> **Task requirements**:
Copy, in full, each line of the material that holds the word "human".

> **Data for analysis**:
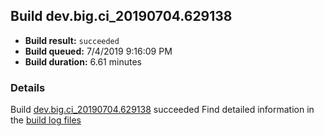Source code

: ## Build dev.big.ci_20190704.629138
- **Build result:** `succeeded`
- **Build queued:** 7/4/2019 9:16:09 PM
- **Build duration:** 6.61 minutes
### Details
Build [dev.big.ci_20190704.629138](https://winappstudio.visualstudio.com/web/build.aspx?pcguid=a4ef43be-68ce-4195-a619-079b4d9834c2&builduri=vstfs%3a%2f%2f%2fBuild%2fBuild%2f29138) succeeded
Find detailed information in the [build log files](https://uwpctdiags.blob.core.windows.net/buildlogs/dev.big.ci_20190704.629138_logs.zip)
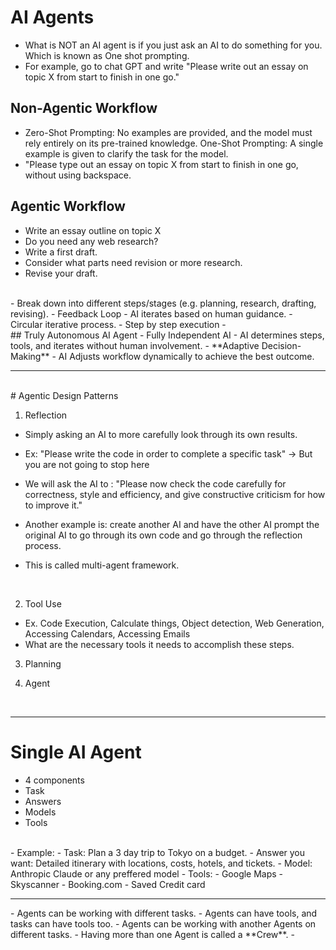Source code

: # AI Agents
- What is NOT an AI agent is if you just ask an AI to do something for you. Which is known as One shot prompting.
- For example, go to chat GPT and write "Please write out an essay on topic X from start to finish in one go."

## Non-Agentic Workflow
- Zero-Shot Prompting: No examples are provided, and the model must rely entirely on its pre-trained knowledge. One-Shot Prompting: A single example is given to clarify the task for the model.
- "Please type out an essay on topic X from start to finish in one go, without using backspace.


## Agentic Workflow
- Write an essay outline on topic X
- Do you need any web research?
- Write a first draft.
- Consider what parts need revision or more research.
- Revise your draft.

<br>
- Break down into different steps/stages (e.g. planning, research, drafting, revising).
- Feedback Loop - AI iterates based on human guidance.
- Circular iterative process.
- Step by step execution
- 

<br>
## Truly Autonomous AI Agent
- Fully Independent AI
- AI determines steps, tools, and iterates without human involvement.
- **Adaptive Decision-Making**
- AI Adjusts workflow dynamically to achieve the best outcome.


<hr>
<br>
# Agentic Design Patterns

1. Reflection
- Simply asking an AI to more carefully look through its own results.
- Ex: "Please write the code in order to complete a specific task" -> But you are not going to stop here
- We will ask the AI to : "Please now check the code carefully for correctness, style and efficiency, and give constructive criticism for how to improve it."


- Another example is: create another AI and have the other AI prompt the original AI to go through its own code and go through the reflection process.
- This is called multi-agent framework.

<br>

2. Tool Use
- Ex. Code Execution, Calculate things, Object detection, Web Generation, Accessing Calendars, Accessing Emails
- What are the necessary tools it needs to accomplish these steps.

3. Planning

4. Agent


<br>

<hr>

# Single AI Agent
- 4 components
- Task
- Answers
- Models 
- Tools

<br>
- Example:
- Task: Plan a 3 day  trip to Tokyo on a budget.
- Answer you want: Detailed itinerary with locations, costs, hotels, and tickets.
- Model: Anthropic Claude or any preffered model
- Tools: 
   - Google Maps
   - Skyscanner
   - Booking.com
   - Saved Credit card


<br>
<hr>
- Agents can be working with different tasks.
- Agents can have tools, and tasks can have tools too.
- Agents can be working with another Agents on different tasks.
- Having more than one Agent is called a **Crew**.
- 
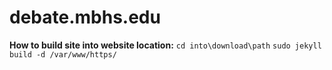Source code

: # debate.mbhs.edu

**How to build site into website location:**
`cd into\download\path`
`sudo jekyll build -d /var/www/https/`
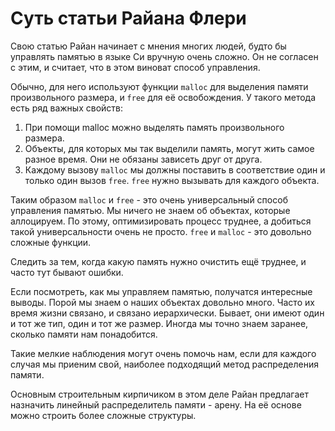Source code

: # Суть статьи Райана Флери
Свою статью Райан начинает с мнения многих людей, будто бы управлять памятью в языке Си вручную очень сложно. Он не согласен с этим, и считает, что в этом виноват способ управления.

Обычно, для него используют функции `malloc` для выделения памяти произвольного размера, и `free` для её освобождения. У такого метода есть ряд важных свойств:
1) При помощи malloc можно выделять память произвольного размера.
2) Объекты, для которых мы так выделили память, могут жить самое разное время. Они не обязаны зависеть друг от друга.
3) Каждому вызову `malloc` мы должны поставить в соответствие один и только один вызов `free`. `free` нужно вызывать для каждого объекта.

Таким образом `malloc` и `free` - это очень универсальный способ управления памятью. Мы ничего не знаем об объектах, которые аллоцируем. По этому, оптимизировать процесс труднее, а добиться такой универсальности очень не просто. `free` и `malloc` - это довольно сложные функции.

Следить за тем, когда какую память нужно очистить ещё труднее, и часто тут бывают ошибки.

Если посмотреть, как мы управляем памятью, получатся интересные выводы. Порой мы знаем о наших объектах довольно много. Часто их время жизни связано, и связано иерархически. Бывает, они имеют один и тот же тип, один и тот же размер. Иногда мы точно знаем заранее, сколько памяти нам понадобится.

Такие мелкие наблюдения могут очень помочь нам, если для каждого случая мы приеним свой, наиболее подходящий метод распределения памяти.

Основным строительным кирпичиком в этом деле Райан предлагает назначить линейный распределитель памяти - арену. На её основе можно строить более сложные структуры.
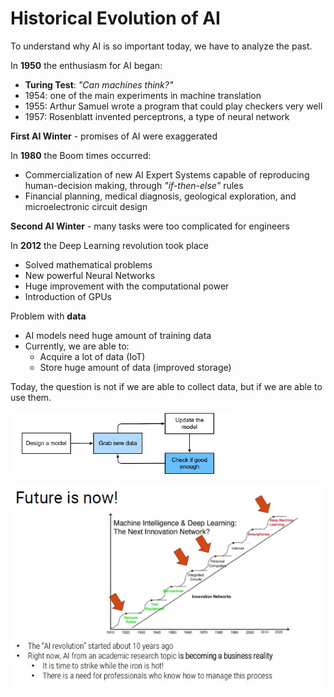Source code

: # Historical Evolution of AI

To understand why AI is so important today, we have to analyze the past.

In **1950** the enthusiasm for AI began:

- **Turing Test**: *"Can machines think?"*
- 1954: one of the main experiments in machine translation
- 1955: Arthur Samuel wrote a program that could play checkers very well
- 1957: Rosenblatt invented perceptrons, a type of neural network

**First AI Winter**  - promises of AI were exaggerated

In **1980** the Boom times occurred:

- Commercialization of new AI Expert Systems capable of reproducing human-decision making, through *"if-then-else"* rules
- Financial planning, medical diagnosis, geological exploration, and microelectronic circuit design

**Second AI Winter** - many tasks were too complicated for engineers

In **2012** the Deep Learning revolution took place

- Solved mathematical problems
- New powerful Neural Networks
- Huge improvement with the computational power
- Introduction of GPUs

Problem with **data**

- AI models need huge amount of training data
- Currently, we are able to:
    - Acquire a lot of data (IoT)
    - Store huge amount of data (improved storage)

Today, the question is not if we are able to collect data, but if we are able to use them.

![](data.jpg)

![](future.jpg)




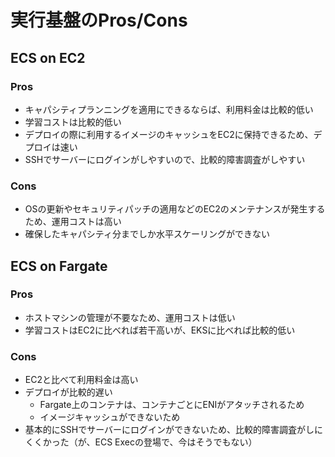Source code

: # 実行基盤のPros/Cons

## ECS on EC2

### Pros

- キャパシティプランニングを適用にできるならば、利用料金は比較的低い
- 学習コストは比較的低い
- デプロイの際に利用するイメージのキャッシュをEC2に保持できるため、デプロイは速い
- SSHでサーバーにログインがしやすいので、比較的障害調査がしやすい

### Cons

- OSの更新やセキュリティパッチの適用などのEC2のメンテナンスが発生するため、運用コストは高い
- 確保したキャパシティ分までしか水平スケーリングができない

## ECS on Fargate

### Pros

- ホストマシンの管理が不要なため、運用コストは低い
- 学習コストはEC2に比べれば若干高いが、EKSに比べれば比較的低い

### Cons

- EC2と比べて利用料金は高い
- デプロイが比較的遅い
  - Fargate上のコンテナは、コンテナごとにENIがアタッチされるため
  - イメージキャッシュができないため
- 基本的にSSHでサーバーにログインができないため、比較的障害調査がしにくくかった（が、ECS Execの登場で、今はそうでもない）
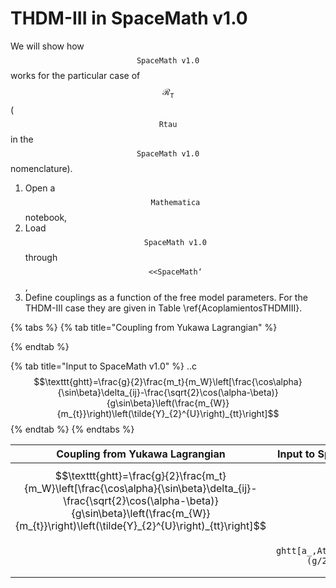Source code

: # THDM-III in SpaceMath v1.0

We will show how $$\texttt{SpaceMath v1.0}$$ works for the particular case of $$\mathcal{R}_{\tau}$$ ($$\texttt{Rtau}$$ in the $$\texttt{SpaceMath v1.0}$$ nomenclature).

1. Open a $$\texttt{Mathematica}$$ notebook,
2. Load $$\texttt{SpaceMath v1.0}$$ through $$\texttt{<<SpaceMath`}$$,
3. Define couplings as a function of the free model parameters. For the THDM-III case they are given in Table \ref{AcoplamientosTHDMIII}.

{% tabs %}
{% tab title="Coupling from Yukawa Lagrangian" %}

{% endtab %}

{% tab title="Input to SpaceMath v1.0" %}
..c$$\texttt{ghtt}=\frac{g}{2}\frac{m_t}{m_W}\left[\frac{\cos\alpha}{\sin\beta}\delta_{ij}-\frac{\sqrt{2}\cos(\alpha-\beta)}{g\sin\beta}\left(\frac{m_{W}}{m_{t}}\right)\left(\tilde{Y}_{2}^{U}\right)_{tt}\right]$$
{% endtab %}
{% endtabs %}

| Coupling from Yukawa Lagrangian                                                                                                                                                                                   | Input to SpaceMath v1.0                               |
| ----------------------------------------------------------------------------------------------------------------------------------------------------------------------------------------------------------------- | ----------------------------------------------------- |
| $$\texttt{ghtt}=\frac{g}{2}\frac{m_t}{m_W}\left[\frac{\cos\alpha}{\sin\beta}\delta_{ij}-\frac{\sqrt{2}\cos(\alpha-\beta)}{g\sin\beta}\left(\frac{m_{W}}{m_{t}}\right)\left(\tilde{Y}_{2}^{U}\right)_{tt}\right]$$ |                                                       |
|                                                                                                                                                                                                                   | $$\texttt{ghtt[a\_,Att\_,Cab\_,tb\_]:=(g/2)(mt/mW)}$$ |
|                                                                                                                                                                                                                   |                                                       |

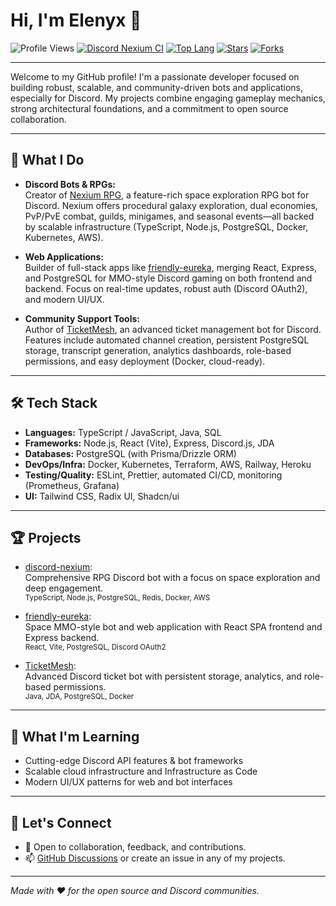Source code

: # Hi, I'm Elenyx 👋

![Profile Views](https://komarev.com/ghpvc/?username=Elenyx&color=blue)
[![Discord Nexium CI](https://github.com/Elenyx/discord-nexium/actions/workflows/ci.yml/badge.svg)](https://github.com/Elenyx/discord-nexium/actions)
[![Top Lang](https://img.shields.io/github/languages/top/Elenyx/discord-nexium?color=orange)](https://github.com/Elenyx/discord-nexium)
[![Stars](https://img.shields.io/github/stars/Elenyx/discord-nexium?style=social)](https://github.com/Elenyx/discord-nexium/stargazers)
[![Forks](https://img.shields.io/github/forks/Elenyx/discord-nexium?style=social)](https://github.com/Elenyx/discord-nexium/network/members)

---

Welcome to my GitHub profile! I'm a passionate developer focused on building robust, scalable, and community-driven bots and applications, especially for Discord. My projects combine engaging gameplay mechanics, strong architectural foundations, and a commitment to open source collaboration.

---

## 🚀 What I Do

- **Discord Bots & RPGs:**  
  Creator of [Nexium RPG](https://github.com/Elenyx/discord-nexium), a feature-rich space exploration RPG bot for Discord. Nexium offers procedural galaxy exploration, dual economies, PvP/PvE combat, guilds, minigames, and seasonal events—all backed by scalable infrastructure (TypeScript, Node.js, PostgreSQL, Docker, Kubernetes, AWS).

- **Web Applications:**  
  Builder of full-stack apps like [friendly-eureka](https://github.com/Elenyx/friendly-eureka), merging React, Express, and PostgreSQL for MMO-style Discord gaming on both frontend and backend. Focus on real-time updates, robust auth (Discord OAuth2), and modern UI/UX.

- **Community Support Tools:**  
  Author of [TicketMesh](https://github.com/Elenyx/TicketMesh), an advanced ticket management bot for Discord. Features include automated channel creation, persistent PostgreSQL storage, transcript generation, analytics dashboards, role-based permissions, and easy deployment (Docker, cloud-ready).

---

## 🛠️ Tech Stack

- **Languages:** TypeScript / JavaScript, Java, SQL
- **Frameworks:** Node.js, React (Vite), Express, Discord.js, JDA
- **Databases:** PostgreSQL (with Prisma/Drizzle ORM)
- **DevOps/Infra:** Docker, Kubernetes, Terraform, AWS, Railway, Heroku
- **Testing/Quality:** ESLint, Prettier, automated CI/CD, monitoring (Prometheus, Grafana)
- **UI:** Tailwind CSS, Radix UI, Shadcn/ui

---

## 🏆 Projects

- [discord-nexium](https://github.com/Elenyx/discord-nexium):  
  Comprehensive RPG Discord bot with a focus on space exploration and deep engagement.  
  <sub>TypeScript, Node.js, PostgreSQL, Redis, Docker, AWS</sub>

- [friendly-eureka](https://github.com/Elenyx/friendly-eureka):  
  Space MMO-style bot and web application with React SPA frontend and Express backend.  
  <sub>React, Vite, PostgreSQL, Discord OAuth2</sub>

- [TicketMesh](https://github.com/Elenyx/TicketMesh):  
  Advanced Discord ticket bot with persistent storage, analytics, and role-based permissions.  
  <sub>Java, JDA, PostgreSQL, Docker</sub>

---

## 🌱 What I'm Learning

- Cutting-edge Discord API features & bot frameworks
- Scalable cloud infrastructure and Infrastructure as Code
- Modern UI/UX patterns for web and bot interfaces

---

## 🤝 Let's Connect

- 💬 Open to collaboration, feedback, and contributions.
- 📫 [GitHub Discussions](https://github.com/Elenyx/discord-nexium/discussions) or create an issue in any of my projects.

---

_Made with ❤️ for the open source and Discord communities._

> **Expected output**:
- Feedback Loop - AI iterates based on human guidance.
- AI determines steps, tools, and iterates without human involvement.
- Commercialization of new AI Expert Systems capable of reproducing human-decision making, through *"if-then-else"* rules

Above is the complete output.